In my opinion, we need to analyse and not moralise if we are to fully comprehend the homosexuality question.  While we have people who are recruited into homosexuality – which I am utterly opposed to, we also have people who are innately homosexual. My belief is that those who are innately homosexual are abnormal or unconventional but we have them. Must we enact laws to criminalise people who are abnormal? I do not think it is prudent nor is it fair. I am also immensely aware that a law cannot solve the abnormality. Instead, it will be viewed by people in various quarters as obnoxious, draconian and an affront on human rights. Accordingly, since we have men who are naturally attracted to men, we must devise means of helping them not persecuting them.
While I do not at all believe that homosexuality is a human right, homosexuals just like any other deviants or even perverts have rights to privacy, freedom from torture, cruel, inhuman and degrading treatment or punishment, they are entitled to non-discrimination and so forth. If the law targeted the promoters of homosexuality (which we find reprehensible in our society), I would gladly welcome it.
I can state without any fear of contradiction that the anti-homosexuality law will be one of the leading redundant laws without any enforcement means. How for instance shall we get the homosexuals who do their thing in the privacy of the bedrooms? Is the state going to patrol and police people’s bedrooms in search of homosexuals? How shall we ensure that the real or perceived opponents of the powers that be are not charged with the offence of homosexuality and ultimately thrown in jail? On concealment of homosexuality, how shall the state prove that one is concealing homosexuality?
While I have stated that I do not believe that homosexuality just like fornication is not a human right worth promoting, we have no right to infringe the privacy of anybody on mere suspicion that they are homosexuals, in any case catching people in the act red-handed is next to impossible. Because of diverse reasons including but not limited to excruciating levels of poverty, we have so many same sex people sharing bedrooms and even beds, should the state suspect them to be homosexuals? My honest view is that people cannot and shouldn’t be subjected to torture, discrimination and persecution on the basis of their real or perceived sexual orientation.

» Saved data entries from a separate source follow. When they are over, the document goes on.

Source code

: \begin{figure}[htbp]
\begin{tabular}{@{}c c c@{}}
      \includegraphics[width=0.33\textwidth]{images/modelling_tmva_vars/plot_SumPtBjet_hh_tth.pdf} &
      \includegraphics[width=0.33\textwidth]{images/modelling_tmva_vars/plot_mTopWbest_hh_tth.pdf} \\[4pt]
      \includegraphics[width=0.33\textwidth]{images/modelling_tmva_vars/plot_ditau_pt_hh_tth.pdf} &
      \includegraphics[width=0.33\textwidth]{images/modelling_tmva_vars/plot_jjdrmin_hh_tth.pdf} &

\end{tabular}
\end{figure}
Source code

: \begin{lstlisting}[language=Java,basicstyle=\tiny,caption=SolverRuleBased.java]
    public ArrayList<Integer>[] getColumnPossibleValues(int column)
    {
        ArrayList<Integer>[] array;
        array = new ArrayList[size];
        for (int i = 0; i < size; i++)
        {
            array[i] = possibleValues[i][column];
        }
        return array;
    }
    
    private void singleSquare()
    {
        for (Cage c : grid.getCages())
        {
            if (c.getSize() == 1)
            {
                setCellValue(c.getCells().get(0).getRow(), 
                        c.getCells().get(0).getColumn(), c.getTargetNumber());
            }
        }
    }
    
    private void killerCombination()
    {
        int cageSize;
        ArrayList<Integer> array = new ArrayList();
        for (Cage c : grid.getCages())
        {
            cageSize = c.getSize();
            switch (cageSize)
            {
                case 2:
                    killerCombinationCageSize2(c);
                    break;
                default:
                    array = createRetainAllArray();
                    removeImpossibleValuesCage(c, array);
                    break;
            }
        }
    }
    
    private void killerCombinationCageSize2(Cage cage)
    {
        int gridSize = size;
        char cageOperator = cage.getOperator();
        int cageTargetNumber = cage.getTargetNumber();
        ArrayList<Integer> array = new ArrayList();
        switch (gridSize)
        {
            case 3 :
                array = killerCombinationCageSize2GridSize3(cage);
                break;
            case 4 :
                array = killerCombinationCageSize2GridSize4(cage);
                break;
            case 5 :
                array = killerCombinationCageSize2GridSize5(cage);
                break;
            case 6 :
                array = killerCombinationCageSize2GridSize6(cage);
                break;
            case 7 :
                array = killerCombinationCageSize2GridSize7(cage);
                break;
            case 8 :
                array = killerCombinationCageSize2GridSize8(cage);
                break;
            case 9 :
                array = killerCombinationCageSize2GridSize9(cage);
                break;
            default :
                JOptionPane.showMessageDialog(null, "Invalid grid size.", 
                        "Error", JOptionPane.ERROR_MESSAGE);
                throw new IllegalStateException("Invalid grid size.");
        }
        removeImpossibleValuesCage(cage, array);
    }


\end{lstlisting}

While I feel it was wrong to enact the Anti-homosexuality Act, the Western countries have also proven to be lopsided in their “crusade for human rights”. Are homosexuals more human than the opposition politicians and activists who have always been brutally treated with some killed by the regime in their activities? I know now whoever wants a visa to become an economic migrant will claim to either be a homosexual or pro-gay activist.

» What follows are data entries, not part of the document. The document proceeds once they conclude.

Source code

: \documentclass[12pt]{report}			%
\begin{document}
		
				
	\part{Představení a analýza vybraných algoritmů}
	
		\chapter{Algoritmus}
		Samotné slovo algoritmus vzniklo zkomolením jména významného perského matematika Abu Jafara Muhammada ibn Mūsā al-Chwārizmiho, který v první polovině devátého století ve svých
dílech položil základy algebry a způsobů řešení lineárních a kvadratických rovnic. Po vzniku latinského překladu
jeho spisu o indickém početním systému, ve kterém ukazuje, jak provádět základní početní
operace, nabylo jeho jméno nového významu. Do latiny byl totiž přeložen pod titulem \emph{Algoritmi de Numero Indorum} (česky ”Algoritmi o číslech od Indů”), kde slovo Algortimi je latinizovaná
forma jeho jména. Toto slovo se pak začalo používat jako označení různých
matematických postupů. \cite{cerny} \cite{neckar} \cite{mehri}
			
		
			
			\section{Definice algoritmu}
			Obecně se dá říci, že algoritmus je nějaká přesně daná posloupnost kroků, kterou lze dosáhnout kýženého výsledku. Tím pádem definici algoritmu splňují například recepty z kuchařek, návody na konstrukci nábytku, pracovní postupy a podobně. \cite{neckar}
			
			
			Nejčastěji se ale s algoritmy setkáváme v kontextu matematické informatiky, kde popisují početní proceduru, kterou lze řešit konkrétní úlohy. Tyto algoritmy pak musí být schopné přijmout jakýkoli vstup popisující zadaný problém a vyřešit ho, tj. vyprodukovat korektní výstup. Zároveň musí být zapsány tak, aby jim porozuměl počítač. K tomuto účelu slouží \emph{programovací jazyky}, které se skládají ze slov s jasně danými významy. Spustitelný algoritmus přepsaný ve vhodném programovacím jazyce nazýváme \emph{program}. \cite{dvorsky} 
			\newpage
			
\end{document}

While many people are still excited by the enactment of the law, it is diversionary, populist and the president assented to it for political expediency. It was a trade-off for the seventh term green light offered to him by the NRM MPs in Kyankwanzi. It was a case of scratch my back, I scratch yours. Meanwhile the exaggerated euphoria of the enactment of the law has diverted our attention from corruption, graduate unemployment, poor quality and unfunded “Universal Primary Education (UPE) and Universal Secondary Education (USE), a collapsing healthcare system, sectarianism and the atrocities that the President recently conceded were committed by the National Resistance Army (NRA) among others. I am worried that President Museveni may choose to use 2014/2015 revenue collections to fund his and his party’s 2016 campaigns as we celebrate the Anti-homosexuality Act.
Vincent Nuwagaba is a human rights scholar and defender.